(Saved entries)
------------------------------------------------------------------------
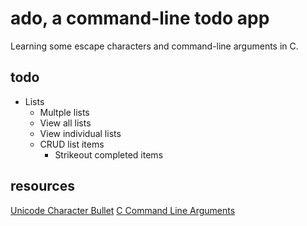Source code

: # ado, a command-line todo app
Learning some escape characters and command-line arguments in C.

## todo
- Lists
  - Multple lists
  - View all lists
  - View individual lists
  - CRUD list items
    - Strikeout completed items

## resources
[Unicode Character Bullet](http://www.fileformat.info/info/unicode/char/2022/index.htm)
[C Command Line Arguments](ihttp://www.tutorialspoint.com/cprogramming/c_command_line_arguments.htm)
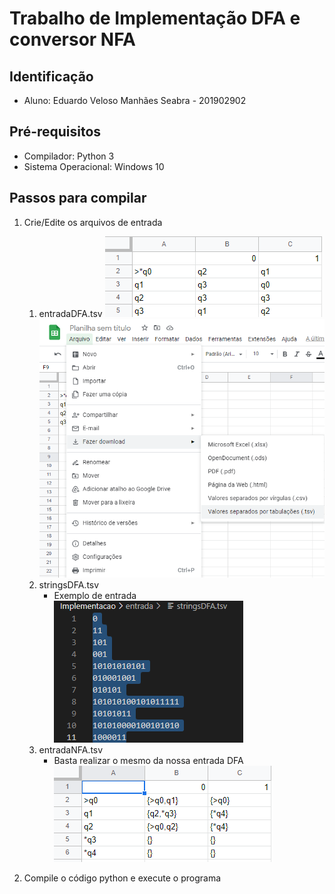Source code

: # Trabalho de Implementação DFA e conversor NFA

## Identificação

* Aluno: Eduardo Veloso Manhães Seabra - 201902902

## Pré-requisitos

- Compilador: Python 3
- Sistema Operacional: Windows 10

## Passos para compilar

1. Crie/Edite os arquivos de entrada
    1. entradaDFA.tsv
        <img src="imagens/entradaDFA1.png" />
        <img src="imagens/entradaDFA2.png" />
    2. stringsDFA.tsv
        * Exemplo de entrada
            <img src="imagens/stringDFA.png" />
    3. entradaNFA.tsv
        * Basta realizar o mesmo da nossa entrada DFA
            <img src="imagens/entradaNFA.png" />
            
2. Compile o código python e execute o programa

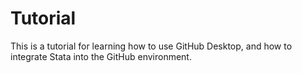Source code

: # Tutorial

This is a tutorial for learning how to use GitHub Desktop, and how to integrate Stata into the GitHub environment. 
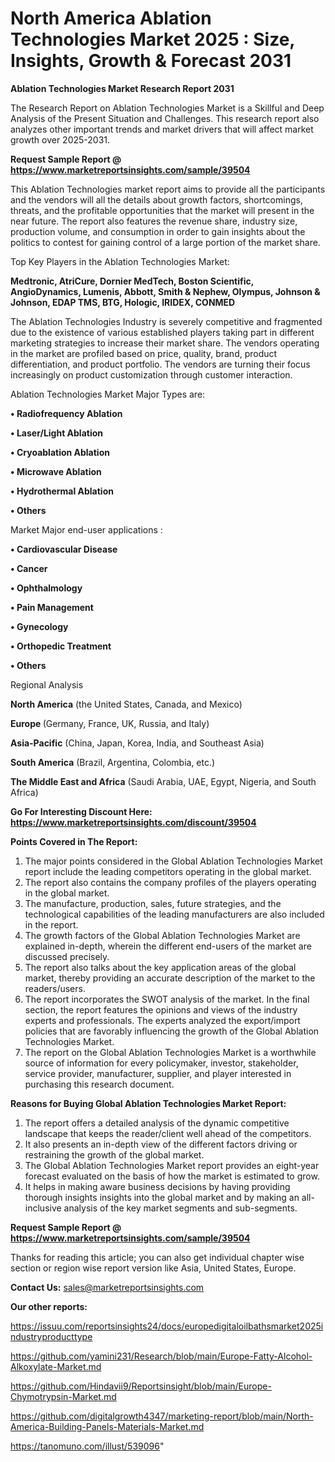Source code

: # North America Ablation Technologies Market 2025 : Size, Insights, Growth & Forecast 2031

<strong>Ablation Technologies Market Research Report 2031</strong>

The Research Report on Ablation Technologies Market is a Skillful and Deep Analysis of the Present Situation and Challenges. This research report also analyzes other important trends and market drivers that will affect market growth over 2025-2031.

<strong>Request Sample Report @ <a href=https://www.marketreportsinsights.com/sample/39504>https://www.marketreportsinsights.com/sample/39504</a></strong>

This Ablation Technologies market report aims to provide all the participants and the vendors will all the details about growth factors, shortcomings, threats, and the profitable opportunities that the market will present in the near future. The report also features the revenue share, industry size, production volume, and consumption in order to gain insights about the politics to contest for gaining control of a large portion of the market share.

Top Key Players in the Ablation Technologies Market:

<strong>Medtronic, AtriCure, Dornier MedTech, Boston Scientific, AngioDynamics, Lumenis, Abbott, Smith & Nephew, Olympus, Johnson & Johnson, EDAP TMS, BTG, Hologic, IRIDEX, CONMED</strong>

The Ablation Technologies Industry is severely competitive and fragmented due to the existence of various established players taking part in different marketing strategies to increase their market share. The vendors operating in the market are profiled based on price, quality, brand, product differentiation, and product portfolio. The vendors are turning their focus increasingly on product customization through customer interaction.

Ablation Technologies Market Major Types are:

<strong>•  Radiofrequency Ablation

•  Laser/Light Ablation

•  Cryoablation Ablation

•  Microwave Ablation

•  Hydrothermal Ablation

•  Others</strong>

Market Major end-user applications :

<strong>•  Cardiovascular Disease

•  Cancer

•  Ophthalmology

•  Pain Management

•  Gynecology

•  Orthopedic Treatment

•  Others</strong>

Regional Analysis

</u><strong><b>North America</b></strong> (the United States, Canada, and Mexico)

<strong><b>Europe </b></strong>(Germany, France, UK, Russia, and Italy)

<strong><b>Asia-Pacific</b></strong> (China, Japan, Korea, India, and Southeast Asia)

<strong><b>South America</b></strong> (Brazil, Argentina, Colombia, etc.)

<strong><b>The Middle East and Africa</b></strong> (Saudi Arabia, UAE, Egypt, Nigeria, and South Africa)

<strong>Go For Interesting Discount Here: <a href=https://www.marketreportsinsights.com/discount/39504>https://www.marketreportsinsights.com/discount/39504</a></strong>

<strong>Points Covered in The Report:</strong>
<ol>
  <li>The major points considered in the Global Ablation Technologies Market report include the leading competitors operating in the global market.</li>
  <li>The report also contains the company profiles of the players operating in the global market.</li>
  <li>The manufacture, production, sales, future strategies, and the technological capabilities of the leading manufacturers are also included in the report.</li>
  <li>The growth factors of the Global Ablation Technologies Market are explained in-depth, wherein the different end-users of the market are discussed precisely.</li>
  <li>The report also talks about the key application areas of the global market, thereby providing an accurate description of the market to the readers/users.</li>
  <li>The report incorporates the SWOT analysis of the market. In the final section, the report features the opinions and views of the industry experts and professionals. The experts analyzed the export/import policies that are favorably influencing the growth of the Global Ablation Technologies Market.</li>
  <li>The report on the Global Ablation Technologies Market is a worthwhile source of information for every policymaker, investor, stakeholder, service provider, manufacturer, supplier, and player interested in purchasing this research document.</li>
</ol>
<strong>Reasons for Buying Global Ablation Technologies Market Report:</strong>

<ol>
  <li>The report offers a detailed analysis of the dynamic competitive landscape that keeps the reader/client well ahead of the competitors.</li>
  <li>It also presents an in-depth view of the different factors driving or restraining the growth of the global market.</li>
  <li>The Global Ablation Technologies Market report provides an eight-year forecast evaluated on the basis of how the market is estimated to grow.</li>
  <li>It helps in making aware business decisions by having providing thorough insights insights into the global market and by making an all-inclusive analysis of the key market segments and sub-segments.</li>
</ol>
<strong>Request Sample Report @ <a href=https://www.marketreportsinsights.com/sample/39504>https://www.marketreportsinsights.com/sample/39504</a></strong>


Thanks for reading this article; you can also get individual chapter wise section or region wise report version like Asia, United States, Europe.

<strong>Contact Us:</strong>
sales@marketreportsinsights.com

<strong>Our other reports:</strong>

<a href=https://issuu.com/reportsinsights24/docs/europedigitaloilbathsmarket2025industryproducttype>https://issuu.com/reportsinsights24/docs/europedigitaloilbathsmarket2025industryproducttype</a>

<a href=https://github.com/yamini231/Research/blob/main/Europe-Fatty-Alcohol-Alkoxylate-Market.md>https://github.com/yamini231/Research/blob/main/Europe-Fatty-Alcohol-Alkoxylate-Market.md</a>

<a href=https://github.com/Hindavii9/Reportsinsight/blob/main/Europe-Chymotrypsin-Market.md>https://github.com/Hindavii9/Reportsinsight/blob/main/Europe-Chymotrypsin-Market.md</a>

<a href=https://github.com/digitalgrowth4347/marketing-report/blob/main/North-America-Building-Panels-Materials-Market.md>https://github.com/digitalgrowth4347/marketing-report/blob/main/North-America-Building-Panels-Materials-Market.md</a>

<a href=https://tanomuno.com/illust/539096>https://tanomuno.com/illust/539096</a>"
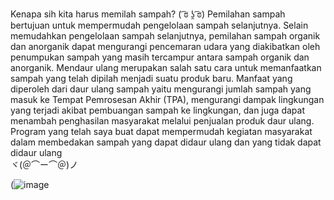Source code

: Kenapa sih kita harus memilah sampah? ( ͡ಠ ʖ̯ ͡ಠ) 
Pemilahan sampah bertujuan untuk mempermudah pengelolaan sampah selanjutnya. Selain memudahkan pengelolaan sampah selanjutnya, pemilahan sampah organik dan anorganik dapat mengurangi pencemaran udara yang diakibatkan oleh penumpukan sampah yang masih tercampur antara sampah organik dan anorganik.
Mendaur ulang merupakan salah satu cara untuk memanfaatkan sampah yang telah dipilah menjadi suatu produk baru. Manfaat yang diperoleh dari daur ulang sampah yaitu mengurangi jumlah sampah yang masuk ke Tempat Pemrosesan Akhir (TPA), mengurangi dampak lingkungan yang terjadi akibat pembuangan sampah ke lingkungan, dan juga dapat menambah penghasilan masyarakat melalui penjualan produk daur ulang.
Program yang telah saya buat dapat mempermudah kegiatan masyarakat dalam membedakan sampah yang dapat didaur ulang dan yang tidak dapat didaur ulang   
ヾ(＠⌒ー⌒＠)ノ

(![image](https://github.com/user-attachments/assets/598f95ab-35fc-453a-b716-7e911ceca91b)
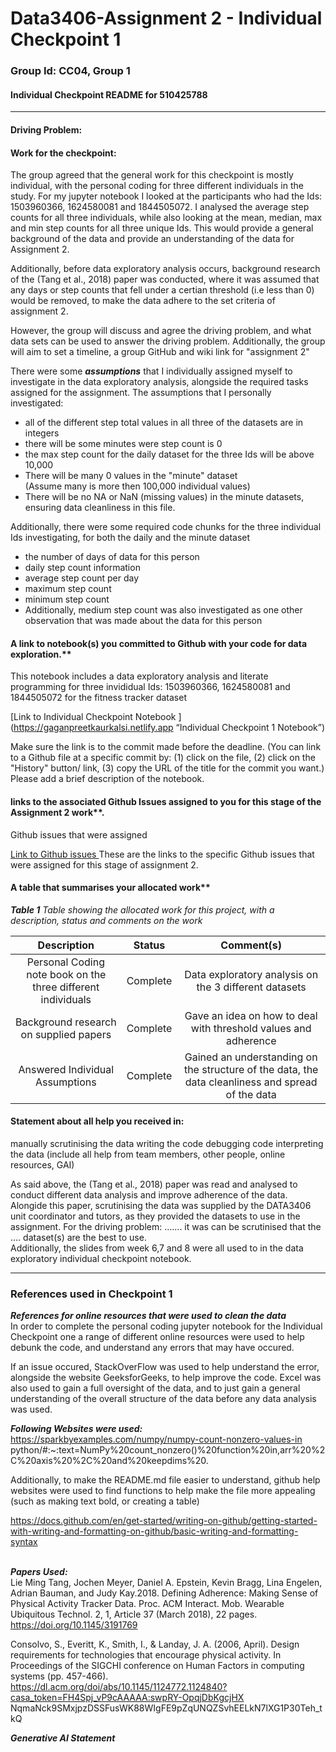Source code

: # Data3406-Assignment 2 - Individual Checkpoint 1 
### Group Id: CC04, Group 1
#### Individual Checkpoint README for 510425788

___
#### Driving Problem: <br>

#### Work for the checkpoint: <br>
The group agreed that the general work for this checkpoint is mostly individual, with the personal coding for three different individuals in the study. For my jupyter notebook I looked at the participants who had the Ids: 1503960366, 1624580081 and 1844505072. I analysed the average step counts for all three individuals, while also looking at the mean, median, max and min step counts for all three unique Ids. This would provide a general background of the data and provide an understanding of the data for Assignment 2. <br>

Additionally, before data exploratory analysis occurs, background research of the (Tang et al., 2018) paper was conducted, where it was assumed that any days or step counts that fell under a certian threshold (i.e less than 0) would be removed, to make the data adhere to the set criteria of assignment 2. <br>

However, the group will discuss and agree the driving problem, and what data sets can be used to answer the driving problem. Additionally, the group will aim to set a timeline, a group GitHub and wiki link for "assignment 2" <br>

There were some **_assumptions_** that I individually assigned myself to investigate in the data exploratory analysis, alongside the required tasks assigned for the assignment. 
The assumptions that I personally investigated: <br>
- all of the different step total values in all three of the datasets are in integers
- there will be some minutes were step count is 0 
- the max step count for the daily dataset for the three Ids will be above 10,000 
- There will be many 0 values in the "minute" dataset <br> (Assume many is more then 100,000 individual values)
- There will be no NA or NaN (missing values) in the minute datasets, ensuring data cleanliness in this file. <br>

Additionally, there were some required code chunks for the three individual Ids investigating, for both the daily and the minute dataset <br>
- the number of days of data for this person
- daily step count information
- average step count per day
- maximum step count
- minimum step count 
- Additionally, medium step count was also investigated as one other observation that was made about the data for this person

#### A link to notebook(s) you committed to Github with your code for data exploration.** <br>
This notebook includes a data exploratory analysis and literate programming for three invididual Ids: 1503960366, 1624580081 and 1844505072 for the fitness tracker dataset <br>

[Link to Individual Checkpoint Notebook ](https://gaganpreetkaurkalsi.netlify.app “Individual Checkpoint 1 Notebook”) <br>

Make sure the link is to the commit made before the deadline. (You can link to a Github file at a specific commit by: (1) click on the file, (2) click on the "History" button/ link, (3) copy the URL of the title for the commit you want.)
Please add a brief description of the notebook.

#### links to the associated Github Issues assigned to you for this stage of the Assignment 2 work**. <br>
Github issues that were assigned <br>

[Link to Github issues ](https://github.com/victoriajanuszek/Data3406-Assignment/issues/2#issue-1895748097) These are the links to the specific Github issues that were assigned for this stage of assignment 2. <br>

#### A table that summarises your allocated work** <br>
**_Table 1_** _Table showing the allocated work for this project, with a description, status and comments on the work_ <br>

| Description    | Status   | Comment(s)   |
| :---:          | :---:    | :---:        |
| Personal Coding note book on the three different individuals| Complete |  Data exploratory analysis on the 3 different datasets       |
| Background research on supplied papers                      | Complete |  Gave an idea on how to deal with threshold values and adherence |  
| Answered Individual Assumptions                             | Complete | Gained an understanding on the structure of the data, the data cleanliness and spread of the data |

#### Statement about all help you received in: <br>
manually scrutinising the data
writing the code
debugging code
interpreting the data
(include all help from team members, other people, online resources, GAI) <br>

As said above, the (Tang et al., 2018) paper was read and analysed to conduct different data analysis and improve adherence of the data. Alongide this paper, scrutinising the data was supplied by the DATA3406 unit coordinator and tutors, as they provided the datasets to use in the assignment. For the driving problem: ....... it was can be scrutinised that the .... dataset(s) are the best to use. <br>
Additionally, the slides from week 6,7 and 8 were all used to in the data exploratory individual checkpoint notebook. <br>

___
### References used in Checkpoint 1 

**_References for online resources that were used to clean the data_** <br>
In order to complete the personal coding jupyter notebook for the Individual Checkpoint one a range of different online resources were used to help debunk the code, and understand any errors that may have occured. <br>

If an issue occured, StackOverFlow was used to help understand the error, alongside the website GeeksforGeeks, to help improve the code. Excel was also used to gain a full oversight of the data, and to just gain a general understanding of the overall structure of the data before any data analysis was used. <br>

**_Following Websites were used:_** <br>
https://sparkbyexamples.com/numpy/numpy-count-nonzero-values-in python/#:~:text=NumPy%20count_nonzero()%20function%20in,arr%20%2C%20axis%20%2C%20and%20keepdims%20. <br>


Additionally, to make the README.md file easier to understand, github help websites were used to find functions to help make the file more appealing (such as making text bold, or creating a table) <br>

https://docs.github.com/en/get-started/writing-on-github/getting-started-with-writing-and-formatting-on-github/basic-writing-and-formatting-syntax <br>
<br>

**_Papers Used:_** <br>
Lie Ming Tang, Jochen Meyer, Daniel A. Epstein, Kevin Bragg, Lina Engelen, Adrian Bauman, and Judy Kay.2018. Defining Adherence: Making Sense of Physical Activity Tracker Data. Proc. ACM Interact. Mob. Wearable Ubiquitous Technol. 2, 1, Article 37 (March 2018), 22 pages. https://doi.org/10.1145/3191769 <br>

Consolvo, S., Everitt, K., Smith, I., & Landay, J. A. (2006, April). Design requirements for technologies that encourage physical activity. In Proceedings of the SIGCHI conference on Human Factors in computing systems (pp. 457-466). https://dl.acm.org/doi/abs/10.1145/1124772.1124840?casa_token=FH4Spj_vP9cAAAAA:swpRY-OpqjDbKgcjHX NqmaNck9SMxjpzDSSFusWK88WIgFE9pZqUNQZSvhEELkN7lXG1P30Teh_tkQ

**_Generative AI Statement_** <br>











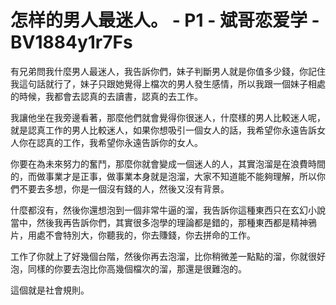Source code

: # 怎样的男人最迷人。 - P1 - 斌哥恋爱学 - BV1884y1r7Fs

有兄弟問我什麼男人最迷人，我告訴你們，妹子判斷男人就是你值多少錢，你記住我這句話就行了，妹子只跟她覺得上檔次的男人發生感情，所以我跟一個妹子相處的時候，我都會去認真的去讀書，認真的去工作。

我讓他坐在我旁邊看著，那麼他們就會覺得你很迷人，什麼樣的男人比較迷人呢，就是認真工作的男人比較迷人，如果你想吸引一個女人的話，我希望你永遠告訴女人你在認真的工作，我希望你永遠告訴你的女人。

你要在為未來努力的奮鬥，那麼你就會變成一個迷人的人，其實泡溜是在浪費時間的，而做事業才是正事，做事業本身就是泡溜，大家不知道能不能夠理解，所以你們不要去多想，你是一個沒有錢的人，然後又沒有背景。

什麼都沒有，然後你還想泡到一個非常牛逼的溜，我告訴你這種東西只在玄幻小說當中，然後我再告訴你們，其實很多泡學的理論都是錯的，那種東西都是精神鴉片，用處不會特別大，你聽我的，你去賺錢，你去拼命的工作。

工作了你就上了好幾個台階，然後你再去泡溜，比你稍微差一點點的溜，你就很好泡，同樣的你要去泡比你高幾個檔次的溜，那還是很難泡的。

這個就是社會規則。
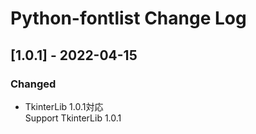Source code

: ﻿# Python-fontlist Change Log

## [1.0.1] - 2022-04-15
### Changed
- TkinterLib 1.0.1対応  
  Support TkinterLib 1.0.1

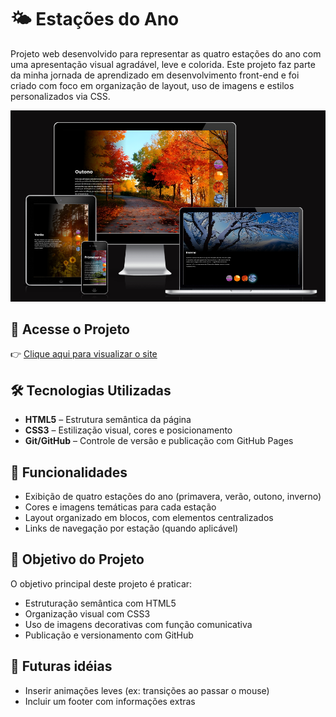 # 🌤️ Estações do Ano

Projeto web desenvolvido para representar as quatro estações do ano com uma apresentação visual agradável, leve e colorida. Este projeto faz parte da minha jornada de aprendizado em desenvolvimento front-end e foi criado com foco em organização de layout, uso de imagens e estilos personalizados via CSS.

![preview](src/imagens/tela-responsive.png)

## 🔗 Acesse o Projeto

👉 [Clique aqui para visualizar o site](https://jaqueline-gotardi.github.io/estacoes/)

## 🛠️ Tecnologias Utilizadas

- **HTML5** – Estrutura semântica da página
- **CSS3** – Estilização visual, cores e posicionamento
- **Git/GitHub** – Controle de versão e publicação com GitHub Pages

## 🎨 Funcionalidades

- Exibição de quatro estações do ano (primavera, verão, outono, inverno)
- Cores e imagens temáticas para cada estação
- Layout organizado em blocos, com elementos centralizados
- Links de navegação por estação (quando aplicável)

## 🎯 Objetivo do Projeto

O objetivo principal deste projeto é praticar:

- Estruturação semântica com HTML5
- Organização visual com CSS3
- Uso de imagens decorativas com função comunicativa
- Publicação e versionamento com GitHub

## 🚀 Futuras idéias

- Inserir animações leves (ex: transições ao passar o mouse)
- Incluir um footer com informações extras
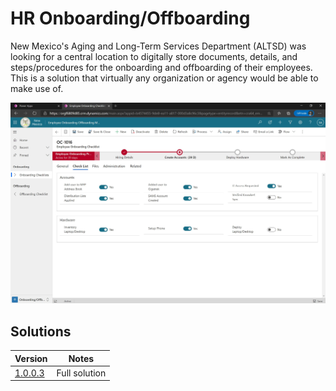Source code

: # HR Onboarding/Offboarding
New Mexico's Aging and Long-Term Services Department (ALTSD) was looking for a central location to digitally store documents, details, and steps/procedures for the onboarding and offboarding of their employees. This is a solution that virtually any organization or agency would be able to make use of.

![img2](./images/2.JPG)

## Solutions
|Version|Notes|
|-|-|
|[1.0.0.3](./solutions/HROnboardingOffboarding_1_0_0_3.zip)|Full solution|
------------------------------------------------------------------------
Instructions for the task: Transcribe the entries above exactly, from their first line through the line with "## resources", and omit all pictures.

Response:
Source code

: # ado, a command-line todo app
Learning some escape characters and command-line arguments in C.

## todo
- Lists
  - Multple lists
  - View all lists
  - View individual lists
  - CRUD list items
    - Strikeout completed items

## resources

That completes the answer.